Markets can be punished for conceit. For a long time, investors ignored geopolitical risks and were confident that the North Sea grade of oil would be quoted within the range of $40-60 per barrel for long term. The is because the prices increased above the resistance level that will probably increase production in the U.S., and dropping below the support level will be the reason for its reduction. Unfortunately, the resultant strategy began to fail for a long time after the market returned to the balance sheet. This lead the reserves of the OECD countries to reach above their five-year averages of 170 million barrels but the difference from the beginning of the year was halved, indicating the effectiveness of the Vienna OPEC treaty.

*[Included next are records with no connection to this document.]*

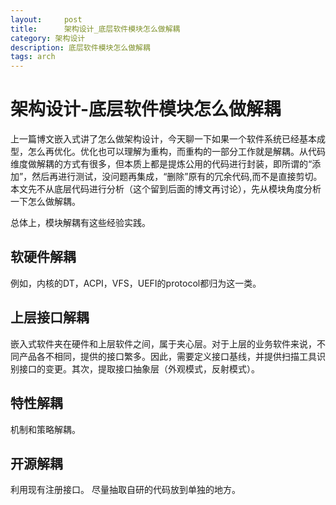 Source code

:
```yaml
---
layout:     post
title:      架构设计_底层软件模块怎么做解耦
category: 架构设计
description: 底层软件模块怎么做解耦
tags: arch
---
```


# 架构设计-底层软件模块怎么做解耦
上一篇博文嵌入式讲了怎么做架构设计，今天聊一下如果一个软件系统已经基本成型，怎么再优化。优化也可以理解为重构，而重构的一部分工作就是解耦。从代码维度做解耦的方式有很多，但本质上都是提炼公用的代码进行封装，即所谓的“添加”，然后再进行测试，没问题再集成，“删除”原有的冗余代码,而不是直接剪切。 本文先不从底层代码进行分析（这个留到后面的博文再讨论），先从模块角度分析一下怎么做解耦。

总体上，模块解耦有这些经验实践。

## 软硬件解耦
例如，内核的DT，ACPI，VFS，UEFI的protocol都归为这一类。

## 上层接口解耦
嵌入式软件夹在硬件和上层软件之间，属于夹心层。对于上层的业务软件来说，不同产品各不相同，提供的接口繁多。因此，需要定义接口基线，并提供扫描工具识别接口的变更。其次，提取接口抽象层（外观模式，反射模式）。

## 特性解耦
机制和策略解耦。

## 开源解耦
利用现有注册接口。
尽量抽取自研的代码放到单独的地方。
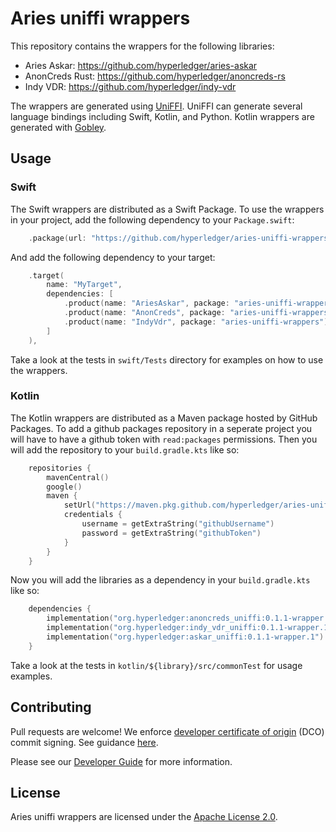 # Aries uniffi wrappers

This repository contains the wrappers for the following libraries:
- Aries Askar: https://github.com/hyperledger/aries-askar
- AnonCreds Rust: https://github.com/hyperledger/anoncreds-rs
- Indy VDR: https://github.com/hyperledger/indy-vdr

The wrappers are generated using [UniFFI](https://github.com/mozilla/uniffi-rs).
UniFFI can generate several language bindings including Swift, Kotlin, and Python.
Kotlin wrappers are generated with [Gobley](https://gobley.dev/).

## Usage

### Swift

The Swift wrappers are distributed as a Swift Package.
To use the wrappers in your project, add the following dependency to your `Package.swift`:
```swift
    .package(url: "https://github.com/hyperledger/aries-uniffi-wrappers", from: "0.1.0"),
```

And add the following dependency to your target:
```swift
    .target(
        name: "MyTarget",
        dependencies: [
            .product(name: "AriesAskar", package: "aries-uniffi-wrappers"),
            .product(name: "AnonCreds", package: "aries-uniffi-wrappers"),
            .product(name: "IndyVdr", package: "aries-uniffi-wrappers"),
        ]
    ),
```

Take a look at the tests in `swift/Tests` directory for examples on how to use the wrappers.

### Kotlin

The Kotlin wrappers are distributed as a Maven package hosted by GitHub Packages.
To add a github packages repository in a seperate project you will have to have a github token with `read:packages` permissions. Then you will add the repository to your `build.gradle.kts` like so:
```kotlin
    repositories {
        mavenCentral()
        google()
        maven {
            setUrl("https://maven.pkg.github.com/hyperledger/aries-uniffi-wrappers")
            credentials {
                username = getExtraString("githubUsername")
                password = getExtraString("githubToken")
            }
        }
    }
```

Now you will add the libraries as a dependency in your `build.gradle.kts` like so:
```kotlin
    dependencies {
        implementation("org.hyperledger:anoncreds_uniffi:0.1.1-wrapper.1")
        implementation("org.hyperledger:indy_vdr_uniffi:0.1.1-wrapper.1")
        implementation("org.hyperledger:askar_uniffi:0.1.1-wrapper.1")
    }
```

Take a look at the tests in `kotlin/${library}/src/commonTest` for usage examples.

## Contributing

Pull requests are welcome! We enforce [developer certificate of origin](https://developercertificate.org/) (DCO) commit signing. See guidance [here](https://github.com/apps/dco).

Please see our [Developer Guide](DEVELOP.md) for more information.

## License

Aries uniffi wrappers are licensed under the [Apache License 2.0](LICENSE).
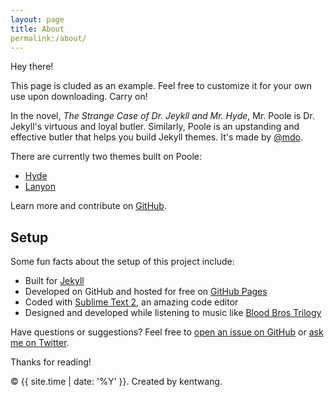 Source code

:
 ```yaml
---
layout: page
title: About
permalink:/about/
---
```

<!--siderbar调用这个tittle: About-->
<style>
	.page{
    margin-top: 3em;  /*About title*/
}
  .page-title{
    margin-bottom: .5em;  /*About title*/    
  }
</style>

Hey there! 

This page is <span class="fa-color"><i class="fa fa-linkedin-square" aria-hidden="true"></i></span> cluded as an example. Feel free to customize it for your own use upon downloading. Carry on!

In the novel, *The Strange Case of Dr. Jeykll and Mr. Hyde*, Mr. Poole is Dr. Jekyll's virtuous and loyal butler. Similarly, Poole is an upstanding and effective butler that helps you build Jekyll themes. It's made by [@mdo](https://twitter.com/mdo).

There are currently two themes built on Poole:

* [Hyde](http://hyde.getpoole.com)
* [Lanyon](http://lanyon.getpoole.com)

Learn more and contribute on [GitHub](https://github.com/poole).

## Setup

Some fun facts about the setup of this project include:

* Built for [Jekyll](http://jekyllrb.com)
* Developed on GitHub and hosted for free on [GitHub Pages](https://pages.github.com)
* Coded with [Sublime Text 2](http://sublimetext.org), an amazing code editor
* Designed and developed while listening to music like [Blood Bros Trilogy](https://soundcloud.com/maddecent/sets/blood-bros-series)

Have questions or suggestions? Feel free to [open an issue on GitHub](https://github.com/poole/issues/new) or [ask me on Twitter](https://twitter.com/mdo).

Thanks for reading!

© {{ site.time | date: '%Y' }}. Created by kentwang.
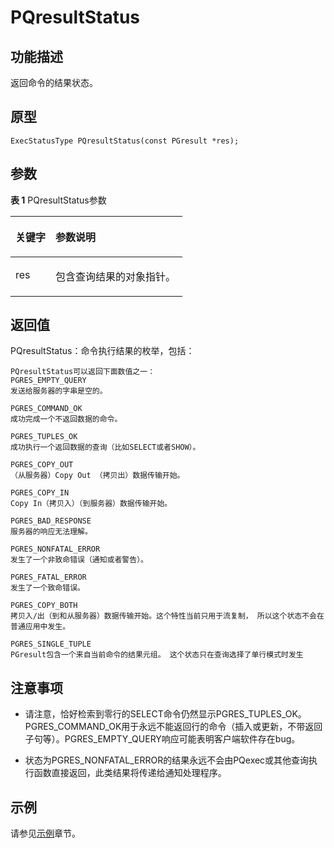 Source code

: # PQresultStatus<a name="ZH-CN_TOPIC_0242380579"></a>

## 功能描述<a name="zh-cn_topic_0241735621_section17608142135118"></a>

返回命令的结果状态。

## 原型<a name="zh-cn_topic_0241735621_section1647192312546"></a>

```
ExecStatusType PQresultStatus(const PGresult *res);
```

## 参数<a name="zh-cn_topic_0241735621_zh-cn_topic_0237120432_zh-cn_topic_0059778852_s1c9b27937d964eaba00ae77fe1cd2c71"></a>

**表 1**  PQresultStatus参数

<a name="zh-cn_topic_0241735621_zh-cn_topic_0237120432_zh-cn_topic_0059778852_t82b61d38241342ffa2c83b3e50393841"></a>
<table><thead align="left"><tr id="zh-cn_topic_0241735621_zh-cn_topic_0237120432_zh-cn_topic_0059778852_r3ec068cec36347ccb83a7f18cf131215"><th class="cellrowborder" valign="top" width="23.27%" id="mcps1.2.3.1.1"><p id="zh-cn_topic_0241735621_zh-cn_topic_0237120432_zh-cn_topic_0059778852_a44a45da69b324aa4b5c1187191ec5c77"><a name="zh-cn_topic_0241735621_zh-cn_topic_0237120432_zh-cn_topic_0059778852_a44a45da69b324aa4b5c1187191ec5c77"></a><a name="zh-cn_topic_0241735621_zh-cn_topic_0237120432_zh-cn_topic_0059778852_a44a45da69b324aa4b5c1187191ec5c77"></a><strong id="zh-cn_topic_0241735621_zh-cn_topic_0237120432_zh-cn_topic_0059778852_a78fd62134c834d6ab90eace249f90f74"><a name="zh-cn_topic_0241735621_zh-cn_topic_0237120432_zh-cn_topic_0059778852_a78fd62134c834d6ab90eace249f90f74"></a><a name="zh-cn_topic_0241735621_zh-cn_topic_0237120432_zh-cn_topic_0059778852_a78fd62134c834d6ab90eace249f90f74"></a>关键字</strong></p>
</th>
<th class="cellrowborder" valign="top" width="76.73%" id="mcps1.2.3.1.2"><p id="zh-cn_topic_0241735621_zh-cn_topic_0237120432_zh-cn_topic_0059778852_aee2bc08a3b8f47bf81fb032ef089ba6d"><a name="zh-cn_topic_0241735621_zh-cn_topic_0237120432_zh-cn_topic_0059778852_aee2bc08a3b8f47bf81fb032ef089ba6d"></a><a name="zh-cn_topic_0241735621_zh-cn_topic_0237120432_zh-cn_topic_0059778852_aee2bc08a3b8f47bf81fb032ef089ba6d"></a><strong id="zh-cn_topic_0241735621_zh-cn_topic_0237120432_zh-cn_topic_0059778852_a51048b44452847fabe05c8633f0220cf"><a name="zh-cn_topic_0241735621_zh-cn_topic_0237120432_zh-cn_topic_0059778852_a51048b44452847fabe05c8633f0220cf"></a><a name="zh-cn_topic_0241735621_zh-cn_topic_0237120432_zh-cn_topic_0059778852_a51048b44452847fabe05c8633f0220cf"></a>参数说明</strong></p>
</th>
</tr>
</thead>
<tbody><tr id="zh-cn_topic_0241735621_zh-cn_topic_0237120432_zh-cn_topic_0059778852_r89c7807f135840058d4a248137b3ca08"><td class="cellrowborder" valign="top" width="23.27%" headers="mcps1.2.3.1.1 "><p id="zh-cn_topic_0241735621_p23111054217"><a name="zh-cn_topic_0241735621_p23111054217"></a><a name="zh-cn_topic_0241735621_p23111054217"></a>res</p>
</td>
<td class="cellrowborder" valign="top" width="76.73%" headers="mcps1.2.3.1.2 "><p id="zh-cn_topic_0241735621_zh-cn_topic_0237120432_zh-cn_topic_0059778852_li1646671519399p0"><a name="zh-cn_topic_0241735621_zh-cn_topic_0237120432_zh-cn_topic_0059778852_li1646671519399p0"></a><a name="zh-cn_topic_0241735621_zh-cn_topic_0237120432_zh-cn_topic_0059778852_li1646671519399p0"></a>包含查询结果的对象指针。</p>
</td>
</tr>
</tbody>
</table>

## 返回值<a name="zh-cn_topic_0241735621_zh-cn_topic_0237120432_zh-cn_topic_0059778852_sd43c3bb519574fb68eae3b53fb1b652f"></a>

PQresultStatus：命令执行结果的枚举，包括：

```
PQresultStatus可以返回下面数值之一：
PGRES_EMPTY_QUERY
发送给服务器的字串是空的。

PGRES_COMMAND_OK
成功完成一个不返回数据的命令。

PGRES_TUPLES_OK
成功执行一个返回数据的查询（比如SELECT或者SHOW）。

PGRES_COPY_OUT
（从服务器）Copy Out （拷贝出）数据传输开始。

PGRES_COPY_IN
Copy In（拷贝入）（到服务器）数据传输开始。

PGRES_BAD_RESPONSE
服务器的响应无法理解。

PGRES_NONFATAL_ERROR
发生了一个非致命错误（通知或者警告）。

PGRES_FATAL_ERROR
发生了一个致命错误。

PGRES_COPY_BOTH
拷贝入/出（到和从服务器）数据传输开始。这个特性当前只用于流复制， 所以这个状态不会在普通应用中发生。

PGRES_SINGLE_TUPLE
PGresult包含一个来自当前命令的结果元组。 这个状态只在查询选择了单行模式时发生
```

## 注意事项<a name="zh-cn_topic_0241735621_zh-cn_topic_0237120433_zh-cn_topic_0059777949_sb1b6942996a64e589fdfdfb1c00fa519"></a>

-   请注意，恰好检索到零行的SELECT命令仍然显示PGRES\_TUPLES\_OK。PGRES\_COMMAND\_OK用于永远不能返回行的命令（插入或更新，不带返回子句等）。PGRES\_EMPTY\_QUERY响应可能表明客户端软件存在bug。

-   状态为PGRES\_NONFATAL\_ERROR的结果永远不会由PQexec或其他查询执行函数直接返回，此类结果将传递给通知处理程序。

## 示例<a name="zh-cn_topic_0241735621_section4472558185413"></a>

请参见[示例](示例-libpq.md)章节。

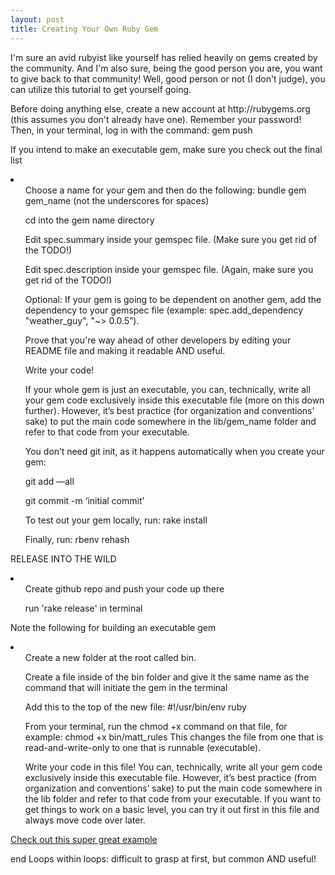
 ```yaml
---
layout: post
title: Creating Your Own Ruby Gem
---
```


<p>I'm sure an avid rubyist like yourself has relied heavily on gems created by the community. And I'm also sure, being the good person you are, you want to give back to that community! Well, good person or not (I don't judge), you can utilize this tutorial to get yourself going.</p>

<p>Before doing anything else, create a new account at http://rubygems.org (this assumes you don't already have one). Remember your password! Then, in your terminal, log in with the command: gem push</p>

<p>If you intend to make an executable gem, make sure you check out the final list</p>

<li>
	<ol>Choose a name for your gem and then do the following: bundle gem gem_name (not the underscores for spaces)</ol>
	<ol>cd into the gem name directory</ol>
	<ol>Edit spec.summary inside your gemspec file. (Make sure you get rid of the TODO!)</ol>
	<ol>Edit spec.description inside your gemspec file. (Again, make sure you get rid of the TODO!)</ol>
	<ol>Optional: If your gem is going to be dependent on another gem, add the dependency to your gemspec file (example: spec.add_dependency "weather_guy", "~> 0.0.5”).</ol>
	<ol>Prove that you're way ahead of other developers by editing your README file and making it readable AND useful.</ol>
	<ol>Write your code!</ol>
		<ul> If your whole gem is just an executable, you can, technically, write all your gem code exclusively inside this executable file (more on this down further). However, it’s best practice (for organization and conventions’ sake) to put the main code somewhere in the lib/gem_name folder and refer to that code from your executable. </ul>
	<ol>You don’t need git init, as it happens automatically when you create your gem:</ol>
		<ul>git add —all</ul>
		<ul>git commit -m ‘initial commit’</ul>
	<ol>To test out your gem locally, run: rake install</ol>
	<ol>Finally, run: rbenv rehash</ol>
	<ol></ol>
	<ol></ol>
</li>

<p>RELEASE INTO THE WILD</p>
<li>
<ol>Create github repo and push your code up there</ol>
<ol>run 'rake release' in terminal</ol>
</li>

<p>Note the following for building an executable gem</p>
<li>
<ol>Create a new folder at the root called bin.</ol>
<ol>Create a file inside of the bin folder and give it the same name as the command that will initiate the gem in the terminal</ol>
<ol>Add this to the top of the new file: #!/usr/bin/env ruby</ol>
<ol>From your terminal, run the chmod +x command on that file, for example: chmod +x bin/matt_rules
This changes the file from one that is read-and-write-only to one that is runnable (executable).</ol>
<ul>Write your code in this file! You can, technically, write all your gem code exclusively inside this executable file. However, it’s best practice (from organization and conventions’ sake) to put the main code somewhere in the lib folder and refer to that code from your executable. If you want to get things to work on a basic level, you can try it out first in this file and always move code over later.</ul>
</li>


<p><a href="https://github.com/mattcar/weather_guy">Check out this super great example</a></p>
end
Loops within loops: difficult to grasp at first, but common AND useful!
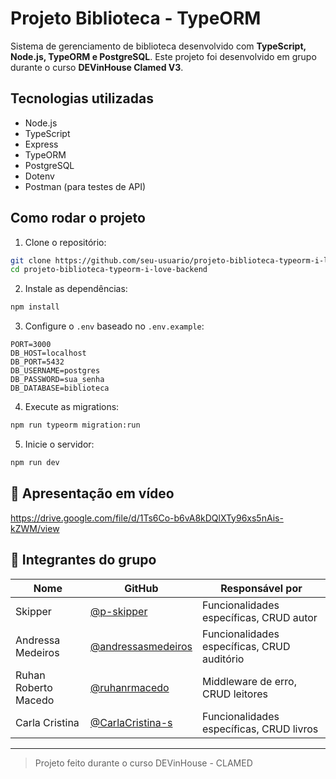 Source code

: # Projeto Biblioteca - TypeORM

Sistema de gerenciamento de biblioteca desenvolvido com **TypeScript, Node.js, TypeORM e PostgreSQL**. Este projeto foi desenvolvido em grupo durante o curso **DEVinHouse Clamed V3**.

## Tecnologias utilizadas

- Node.js
- TypeScript
- Express
- TypeORM
- PostgreSQL
- Dotenv
- Postman (para testes de API)

## Como rodar o projeto

1. Clone o repositório:

```bash
git clone https://github.com/seu-usuario/projeto-biblioteca-typeorm-i-love-backend.git
cd projeto-biblioteca-typeorm-i-love-backend
```

2. Instale as dependências:

```bash
npm install
```

3. Configure o `.env` baseado no `.env.example`:

```env
PORT=3000
DB_HOST=localhost
DB_PORT=5432
DB_USERNAME=postgres
DB_PASSWORD=sua_senha
DB_DATABASE=biblioteca
```

4. Execute as migrations:

```bash
npm run typeorm migration:run
```

5. Inicie o servidor:

```bash
npm run dev
```

## 🎥 Apresentação em vídeo

https://drive.google.com/file/d/1Ts6Co-b6vA8kDQlXTy96xs5nAis-kZWM/view

## 👥 Integrantes do grupo

| Nome                  | GitHub                                         | Responsável por                     |
|-----------------------|-----------------------------------------------|-------------------------------------|
| Skipper               | [@p-skipper](https://github.com/p-skipper)    | Funcionalidades específicas, CRUD autor                 |
| Andressa Medeiros     | [@andressasmedeiros](https://github.com/andressasmedeiros)| Funcionalidades específicas, CRUD auditório         |
| Ruhan Roberto Macedo  | [@ruhanrmacedo](https://github.com/ruhanrmacedo) | Middleware de erro, CRUD leitores   |
| Carla Cristina        | [@CarlaCristina-s](https://github.com/CarlaCristina-s)   | Funcionalidades específicas, CRUD livros         |

---

> Projeto feito durante o curso DEVinHouse - CLAMED
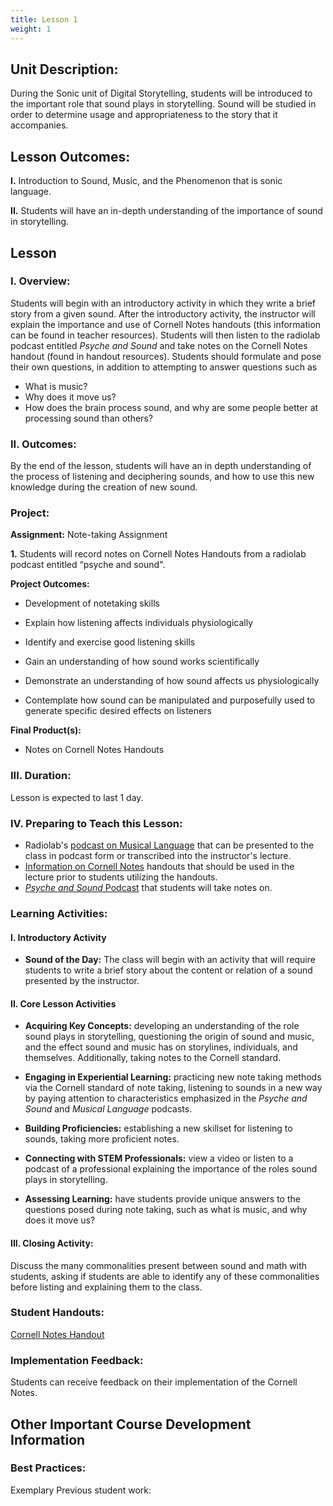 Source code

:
 ```yaml
---
title: Lesson 1
weight: 1
---
```

## Unit Description: 
During the Sonic unit of Digital Storytelling, students will be introduced to the important role that sound plays in storytelling. Sound will be studied in order to determine usage and appropriateness to the story that it accompanies. 


## Lesson Outcomes:
**I.** Introduction to Sound, Music, and the Phenomenon that is sonic language.

**II.** Students will have an in-depth understanding of the importance of sound in storytelling.

## Lesson

### I. Overview:

Students will begin with an introductory activity in which they write a brief story from a given sound. After the introductory activity, the instructor will explain the importance and use of Cornell Notes handouts (this information can be found in teacher resources). Students will then listen to the radiolab podcast entitled *Psyche and Sound* and take notes on the Cornell Notes handout (found in handout resources). Students should formulate and pose their own questions, in addition to attempting to answer questions such as 
-	What is music?
-	Why does it move us?
-	How does the brain process sound, and why are some people better at processing sound than others?



### II. Outcomes:

By the end of the lesson, students will have an in depth understanding of the process of listening and deciphering sounds, and how to use this new knowledge during the creation of new sound.
### Project:
**Assignment:**  Note-taking Assignment

		

 **1.** Students will record notes on Cornell Notes Handouts from a radiolab podcast entitled “psyche and sound".
 

**Project Outcomes:** 
-   Development of notetaking skills
    
-   Explain how listening affects individuals physiologically
    
-   Identify and exercise good listening skills
    
-   Gain an understanding of how sound works scientifically
    
-   Demonstrate an understanding of how sound affects us physiologically
    
-   Contemplate how sound can be manipulated and purposefully used to generate specific desired effects on listeners

**Final Product(s):**
	

 - Notes on Cornell Notes Handouts

### III. Duration: 
Lesson is expected to last 1 day.

### IV. Preparing to Teach this Lesson:
-	Radiolab's [podcast on Musical Language](http://www.radiolab.org/story/91512-musical-language/) that can be presented to the class in podcast form or transcribed into the instructor's lecture.
- [Information on Cornell Notes](https://drive.google.com/open?id=0B-fnzlPK8lcvT1BuSXBaVzlZQTg) handouts that should be used in the lecture prior to students utilizing the handouts.
-	[*Psyche and Sound* Podcast](https://drive.google.com/open?id=0B-fnzlPK8lcvSmN0OVV3ZW84a28) that students will take notes on.


### Learning Activities:

#### I. Introductory Activity
-  **Sound of the Day:** The class will begin with an activity that will require students to write a brief story about the content or relation of a sound presented by the instructor.

#### II. Core Lesson Activities
- **Acquiring Key Concepts:** developing an understanding of the role sound plays in storytelling, questioning the origin of sound and music, and the effect sound and music has on storylines, individuals, and themselves. Additionally, taking notes to the Cornell standard.

- **Engaging in Experiential Learning:** practicing new note taking methods via the Cornell standard of note taking, listening to sounds in a new way by paying attention to characteristics emphasized in the *Psyche and Sound* and *Musical Language* podcasts.

- **Building Proficiencies:** establishing a new skillset for listening to sounds, taking more proficient notes. 

- **Connecting with STEM Professionals:** view a video or listen to a podcast of a professional explaining the importance  of the roles sound plays in storytelling.

- **Assessing Learning:** have students provide unique answers to the questions posed during note taking, such as what is music, and why does it move us?

#### III. Closing Activity: 
Discuss the many commonalities present between sound and math with students, asking if students are able to identify any of these commonalities before listing and explaining them to the class.



### Student Handouts:
[Cornell Notes Handout](https://drive.google.com/open?id=1Kyf1MC4igp7Lp1TiMAbRyUKmHjOvdiLVtugP91m6Gf0) 

###  Implementation Feedback: 
Students can receive feedback on their implementation of the Cornell Notes.


## Other Important Course Development Information
### Best Practices:
Exemplary Previous student work:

It is one thing for the geopolitician in periods of global surplus, when the conflicts worsen and causes only short-term surges in prices for black gold. Another situation is considering it as a factor for long-term. The military clashes between Iraq and Kurdistan which reinforce the risks of export suspension around 400,000 barrels per stream day. If Turkey desires, they can block all supplies at 600,000 barrels per stream day, which will increase the chances of the market to move with a deficit. At the same time, this will help overcome Brent psychologically important mark of $60 per barrel. The main objective is that OPEC will not fail and extended the agreement on production cut beyond March 2018. The decision to roll over will be concluded in November, and it looks like investors have already believed in a favorable outcome.
OPEC actions in bringing the oil market to the balance
Source: Financial Times.
According to the IEA, the cartel in September fulfilled its Vienna obligations by 86%, which is somewhat higher than in August. OPEC itself predicts that in 2018 the demand for its oil will increase to 33.1 million barrels per stream day, which is 200,000 more than the previous estimate. The main reasons are cuts in supplies from other countries and growth in global demand. From the latter point of view, China's active efforts to build up domestic reserves of black gold are important. In September, the oil imports of the Celestial Empire jumped to 9.03 million barrels per stream day, which is the second largest indicator in history and 11% higher than last year.
For Kurdistan, OPEC's readiness to extend the Vienna agreement and the growing demand from China added more risks in view of the resumption of economic sanctions against Iran and the effectiveness of implementing agreements on the cessation of the production of nuclear weapons, which U.S/ President Donald Trump questioned. Previously, it was about the loss of about 1 million barrels per stream day of exports from Tehran, and if the story repeats, then the quotes of Brent can go much higher than $60 per barrel.
Technically, the September peak update near the $59.5 mark will activate the AB = CD pattern and increase the risks of selling its targets at 127.2% and 161.8%. These are located near the marks of $60.7 and $62.3 per barrel. In order for the "bears" to expect a correction, they need to take the price of Brent below the lower limit in the upward trading channel and take the resistance at $55.9.